Makarnalar midemize ve beynimize daha fazla oturmadan size konuk olduğumuz bir akşam yemeğini anlatmak istiyorum. Bu yemekte gerçekten çok şaşırdık. O kadar bilimsel yöntemlerle araştırma yaptık, anketlerle kafa patlattık fakat karşımıza öyle bir sofra çıktı ki gözlerimize inanamadık. Öğrenci evindeki, üstelik erkek öğrenci evindeki bilimi hiçe sayan bu sofra zannımızca metafizikle açıklanabilir. Yani açıklanmasa daha iyi aslında. Yemekte tarhana çorbası, keklikli pilav, yoğurt, salata ve kremalı yaş pasta vardı. Öğrenci evinde normalde çorbalar hazır olur ve dört bardak suyla yapılır. Fakat bu tarhana halis muhlis köy tarhanasıydı. Ana yemekte ise birçok kişinin hiç tatmadığı ve kolay kolay da tadamayacağı bir lezzet olan keklik adeta başımızı döndürmüştü. Bu yemeğin üzerine “Nasıl olur?” sorusunu eve gidene kadar cevaplandıramadık. Arkadaşlar pilav üzerine kondurulmuş iki kekliğin yanına salata ve yoğurdu da koymayı ihmal etmemişler. Son olarak yediğimiz kremalı yaş pasta şekil olarak özensizdi fakat lezzet olarak pastane pastasından bir farkı yoktu.

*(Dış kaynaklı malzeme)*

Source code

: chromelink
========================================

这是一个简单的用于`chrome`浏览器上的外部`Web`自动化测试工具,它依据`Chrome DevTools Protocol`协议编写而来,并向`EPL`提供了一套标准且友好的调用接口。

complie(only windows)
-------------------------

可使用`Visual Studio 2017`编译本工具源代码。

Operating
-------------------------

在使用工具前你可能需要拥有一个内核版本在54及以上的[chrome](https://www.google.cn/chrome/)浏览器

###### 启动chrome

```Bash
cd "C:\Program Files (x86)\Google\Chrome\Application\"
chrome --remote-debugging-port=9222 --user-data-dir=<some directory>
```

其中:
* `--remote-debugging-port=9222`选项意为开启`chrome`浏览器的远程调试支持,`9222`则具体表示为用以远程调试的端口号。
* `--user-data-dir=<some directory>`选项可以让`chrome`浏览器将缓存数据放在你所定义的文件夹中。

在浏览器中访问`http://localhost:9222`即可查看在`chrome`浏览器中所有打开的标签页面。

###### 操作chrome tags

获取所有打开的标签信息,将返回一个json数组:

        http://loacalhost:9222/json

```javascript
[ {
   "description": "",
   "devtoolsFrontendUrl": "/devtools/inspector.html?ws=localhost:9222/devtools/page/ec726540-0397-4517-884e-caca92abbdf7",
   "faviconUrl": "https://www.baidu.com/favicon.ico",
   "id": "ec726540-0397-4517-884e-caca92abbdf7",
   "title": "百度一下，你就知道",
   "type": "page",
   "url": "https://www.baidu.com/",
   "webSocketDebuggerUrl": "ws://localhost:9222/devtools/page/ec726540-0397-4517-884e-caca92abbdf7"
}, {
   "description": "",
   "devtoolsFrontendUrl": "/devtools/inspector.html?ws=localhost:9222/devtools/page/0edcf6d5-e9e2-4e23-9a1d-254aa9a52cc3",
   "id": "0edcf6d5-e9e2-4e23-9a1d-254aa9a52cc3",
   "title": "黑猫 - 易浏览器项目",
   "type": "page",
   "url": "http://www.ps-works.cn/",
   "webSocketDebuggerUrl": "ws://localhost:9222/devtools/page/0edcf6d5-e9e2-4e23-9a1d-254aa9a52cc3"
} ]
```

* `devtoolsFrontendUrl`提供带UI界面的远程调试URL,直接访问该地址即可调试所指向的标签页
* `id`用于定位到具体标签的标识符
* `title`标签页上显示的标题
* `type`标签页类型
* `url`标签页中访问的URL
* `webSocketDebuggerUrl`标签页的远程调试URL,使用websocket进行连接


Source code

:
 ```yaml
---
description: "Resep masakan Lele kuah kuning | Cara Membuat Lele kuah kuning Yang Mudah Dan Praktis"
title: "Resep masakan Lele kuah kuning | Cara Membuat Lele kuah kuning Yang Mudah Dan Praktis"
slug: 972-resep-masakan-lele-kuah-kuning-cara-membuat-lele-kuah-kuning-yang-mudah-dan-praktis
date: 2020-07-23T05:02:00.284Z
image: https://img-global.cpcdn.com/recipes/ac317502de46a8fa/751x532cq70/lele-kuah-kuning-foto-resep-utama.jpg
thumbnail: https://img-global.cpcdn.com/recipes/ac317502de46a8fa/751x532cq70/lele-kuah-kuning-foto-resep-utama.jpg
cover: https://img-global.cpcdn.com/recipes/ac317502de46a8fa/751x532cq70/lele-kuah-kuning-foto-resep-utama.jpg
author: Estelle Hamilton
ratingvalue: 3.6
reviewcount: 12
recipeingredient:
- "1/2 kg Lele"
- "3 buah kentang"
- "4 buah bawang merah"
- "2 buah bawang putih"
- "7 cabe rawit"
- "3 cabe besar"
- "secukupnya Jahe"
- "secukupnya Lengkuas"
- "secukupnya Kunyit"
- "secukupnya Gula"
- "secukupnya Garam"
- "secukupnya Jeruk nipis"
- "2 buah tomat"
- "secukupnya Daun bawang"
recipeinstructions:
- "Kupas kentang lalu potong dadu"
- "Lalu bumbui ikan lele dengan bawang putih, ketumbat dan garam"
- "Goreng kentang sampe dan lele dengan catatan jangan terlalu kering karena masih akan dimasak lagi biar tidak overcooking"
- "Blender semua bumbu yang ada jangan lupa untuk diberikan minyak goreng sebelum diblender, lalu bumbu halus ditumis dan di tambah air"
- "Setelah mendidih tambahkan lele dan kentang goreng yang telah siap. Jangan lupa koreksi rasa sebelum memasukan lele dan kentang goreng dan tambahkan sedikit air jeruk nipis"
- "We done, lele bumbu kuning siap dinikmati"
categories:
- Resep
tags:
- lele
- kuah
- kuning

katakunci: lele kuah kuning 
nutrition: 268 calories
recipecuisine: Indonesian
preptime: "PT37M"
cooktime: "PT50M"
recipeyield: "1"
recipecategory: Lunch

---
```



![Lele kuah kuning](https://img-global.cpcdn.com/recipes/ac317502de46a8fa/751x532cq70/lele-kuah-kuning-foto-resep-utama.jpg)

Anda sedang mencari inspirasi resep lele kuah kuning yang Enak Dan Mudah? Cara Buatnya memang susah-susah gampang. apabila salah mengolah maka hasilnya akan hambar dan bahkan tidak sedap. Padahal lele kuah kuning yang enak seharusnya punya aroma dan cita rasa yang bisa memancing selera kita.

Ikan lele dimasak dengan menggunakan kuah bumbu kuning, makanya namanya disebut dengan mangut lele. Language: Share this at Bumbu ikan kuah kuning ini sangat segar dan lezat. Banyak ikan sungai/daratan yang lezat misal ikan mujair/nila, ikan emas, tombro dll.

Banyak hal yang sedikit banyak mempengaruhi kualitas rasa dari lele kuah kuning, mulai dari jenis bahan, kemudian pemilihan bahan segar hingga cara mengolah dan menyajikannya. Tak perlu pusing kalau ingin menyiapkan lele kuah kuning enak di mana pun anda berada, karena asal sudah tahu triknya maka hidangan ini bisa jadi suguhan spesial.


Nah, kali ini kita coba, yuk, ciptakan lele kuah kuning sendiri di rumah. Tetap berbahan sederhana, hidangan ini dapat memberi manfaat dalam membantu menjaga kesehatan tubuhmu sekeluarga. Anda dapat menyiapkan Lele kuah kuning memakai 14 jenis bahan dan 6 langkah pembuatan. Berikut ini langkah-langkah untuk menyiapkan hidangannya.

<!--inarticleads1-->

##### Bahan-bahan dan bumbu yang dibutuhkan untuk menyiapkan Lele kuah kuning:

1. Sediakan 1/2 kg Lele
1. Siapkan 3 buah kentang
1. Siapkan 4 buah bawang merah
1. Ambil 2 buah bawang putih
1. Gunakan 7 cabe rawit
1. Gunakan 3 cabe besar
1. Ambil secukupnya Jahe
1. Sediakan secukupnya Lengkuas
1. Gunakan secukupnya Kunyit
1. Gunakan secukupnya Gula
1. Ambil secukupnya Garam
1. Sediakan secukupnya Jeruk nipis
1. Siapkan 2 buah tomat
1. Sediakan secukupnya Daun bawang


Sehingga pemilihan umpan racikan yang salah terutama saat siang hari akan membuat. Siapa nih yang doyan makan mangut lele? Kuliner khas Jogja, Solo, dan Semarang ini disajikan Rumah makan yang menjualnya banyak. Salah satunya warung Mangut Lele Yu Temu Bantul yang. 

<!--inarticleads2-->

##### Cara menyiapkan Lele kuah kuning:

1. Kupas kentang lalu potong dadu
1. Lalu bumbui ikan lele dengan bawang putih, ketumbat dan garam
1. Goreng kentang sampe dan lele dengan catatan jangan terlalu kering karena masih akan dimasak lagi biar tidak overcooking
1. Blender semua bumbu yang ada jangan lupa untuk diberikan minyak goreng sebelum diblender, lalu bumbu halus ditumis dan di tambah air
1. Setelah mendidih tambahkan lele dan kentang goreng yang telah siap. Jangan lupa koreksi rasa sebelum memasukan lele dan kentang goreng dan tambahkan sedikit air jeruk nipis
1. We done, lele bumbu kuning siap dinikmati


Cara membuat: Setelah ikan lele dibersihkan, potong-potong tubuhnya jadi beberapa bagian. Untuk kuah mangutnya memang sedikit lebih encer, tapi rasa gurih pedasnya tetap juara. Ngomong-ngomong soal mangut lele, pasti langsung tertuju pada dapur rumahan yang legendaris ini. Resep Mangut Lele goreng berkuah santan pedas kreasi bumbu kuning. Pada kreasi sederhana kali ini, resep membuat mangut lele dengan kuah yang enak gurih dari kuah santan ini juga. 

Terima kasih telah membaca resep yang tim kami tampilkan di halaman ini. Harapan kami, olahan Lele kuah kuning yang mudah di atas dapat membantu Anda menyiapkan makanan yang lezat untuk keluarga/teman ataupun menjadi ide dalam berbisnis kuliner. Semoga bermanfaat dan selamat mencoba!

Yediğimiz içtiğimiz bize kalsın, desem bile artık çok geç. Bu davette yemekler önümüze konduğunda yanlış eve gelmiş gibi şaşırmıştık. Fakat sofra altlığı olarak kullanılan gazeteler bize öğrenci evinde olduğumuzu her lokmamızda hatırlatıyordu. Allah affetsin o gün tıka basa doyduk ve “şuan binlerce öğrenci makarnaya ekmek bandırıyorken bizim bu yaptığımız, öğrencilik ve makarna türesine ihanet olmasın sakın” diye düşünmeden de edemedik.